Editions # 91 Spring 2020 Fiction , Reviews ,
Nathaniel G. Moore Reviews Dirty Birds
According to Giller Prize-winning author Will Ferguson, Morgan Murray’s debut novel Dirty Birds is “wholly original” and marks the arrival of Canada’s answer to Kurt Vonnegut.
I’m all for narcissists, so long as they make it interesting. Murray’s protagonist, Milton Ontario, has convinced me that we may be dealing with a coming-of-age typhoon of the self, akin to that Greek hunter from Thespiae in Boeotia who fell in love with his own reflection.
“How such an outrageous idea—becoming a poet—comes to nest in the mind of an altogether, incredibly average man-child living in the middle of absolute nowhere was entirely an accident.”
I could listen to / read about this Milton character all day long.
Loaded with backstory upon backstory and fuelled with the spirit of (Yes Will, you are correct) Vonnegut, plus Hunter S Thompson, Mark Leyner and Will Self, this gigantic novel won’t shut up. We learn of Milton’s sick desire to become a poet and find his hero Leonard Cohen in Montreal, in the optimistic time when the possibility of America’s first Black president was still that—a possibility.
Reading this debut novel was like pulling an all-nighter and running to class without any sleep, with one obvious problem: you aren’t in school anymore and you’re wearing your pajamas, standing outside of the school and it’s the weekend.
Milton wanders ghost-like in Montreal in search of his hero and his sanity. At a job interview, Milton is asked if he has a high tolerance for monotony, to which he replies, “Yes, I’m from Saskatchewan.”

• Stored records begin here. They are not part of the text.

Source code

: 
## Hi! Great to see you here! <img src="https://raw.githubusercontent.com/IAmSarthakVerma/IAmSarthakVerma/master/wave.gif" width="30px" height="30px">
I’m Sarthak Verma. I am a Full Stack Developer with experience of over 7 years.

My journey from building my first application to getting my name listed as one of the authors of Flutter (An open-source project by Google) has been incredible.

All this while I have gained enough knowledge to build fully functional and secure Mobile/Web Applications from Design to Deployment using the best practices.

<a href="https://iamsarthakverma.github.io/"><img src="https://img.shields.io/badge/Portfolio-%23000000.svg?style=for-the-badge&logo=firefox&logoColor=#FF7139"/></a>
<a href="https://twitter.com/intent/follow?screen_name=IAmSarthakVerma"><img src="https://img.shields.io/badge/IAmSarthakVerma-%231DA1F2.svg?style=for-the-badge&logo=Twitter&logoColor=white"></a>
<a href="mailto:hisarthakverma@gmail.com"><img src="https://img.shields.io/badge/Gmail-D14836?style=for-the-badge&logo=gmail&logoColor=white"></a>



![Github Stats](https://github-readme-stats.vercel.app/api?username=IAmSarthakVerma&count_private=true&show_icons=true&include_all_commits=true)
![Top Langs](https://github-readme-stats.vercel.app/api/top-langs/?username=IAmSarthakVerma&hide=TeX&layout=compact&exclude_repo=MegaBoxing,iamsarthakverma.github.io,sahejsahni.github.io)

This book would make a great Canadian film starring Michael Cera. Refreshingly backlit with the nostalgia of Obama-era planet Earth, riffing on a myriad of contemporary themes including intergenerational tensions and anxieties, global economic frailty and the pursuit of young desire, Dirty Birds is the perfect misfit read for your next layaway, or when you’re down to your last shot of whisky. It provides days’ worth of warm, weird feelings.